Please show all lines of the records that include "label".

+++ DATA SECTION +++

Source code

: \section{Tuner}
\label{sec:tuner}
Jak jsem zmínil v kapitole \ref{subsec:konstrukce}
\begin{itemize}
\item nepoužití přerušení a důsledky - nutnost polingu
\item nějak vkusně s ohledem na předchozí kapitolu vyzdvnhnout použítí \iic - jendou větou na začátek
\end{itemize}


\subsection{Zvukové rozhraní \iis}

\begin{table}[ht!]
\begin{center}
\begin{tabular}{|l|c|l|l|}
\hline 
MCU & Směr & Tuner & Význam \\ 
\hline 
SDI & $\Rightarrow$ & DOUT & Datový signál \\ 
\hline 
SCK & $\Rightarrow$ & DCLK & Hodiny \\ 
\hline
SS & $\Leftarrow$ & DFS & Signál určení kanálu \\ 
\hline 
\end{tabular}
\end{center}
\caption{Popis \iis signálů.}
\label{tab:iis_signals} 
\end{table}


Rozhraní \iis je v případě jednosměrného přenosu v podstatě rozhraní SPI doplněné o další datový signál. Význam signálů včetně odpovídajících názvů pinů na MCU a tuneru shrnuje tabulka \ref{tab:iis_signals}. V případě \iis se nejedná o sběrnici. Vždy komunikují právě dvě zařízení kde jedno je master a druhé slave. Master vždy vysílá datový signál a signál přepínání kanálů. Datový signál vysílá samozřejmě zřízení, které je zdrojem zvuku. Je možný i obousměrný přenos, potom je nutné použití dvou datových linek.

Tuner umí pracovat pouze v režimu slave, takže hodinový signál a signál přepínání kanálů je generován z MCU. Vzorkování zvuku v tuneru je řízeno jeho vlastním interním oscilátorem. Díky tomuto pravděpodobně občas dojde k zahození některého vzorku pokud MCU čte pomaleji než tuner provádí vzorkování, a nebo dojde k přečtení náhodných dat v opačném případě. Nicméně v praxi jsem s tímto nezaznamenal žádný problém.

+++

* **ANSWER SPACE**
\label{sec:tuner}
\label{tab:iis_signals} 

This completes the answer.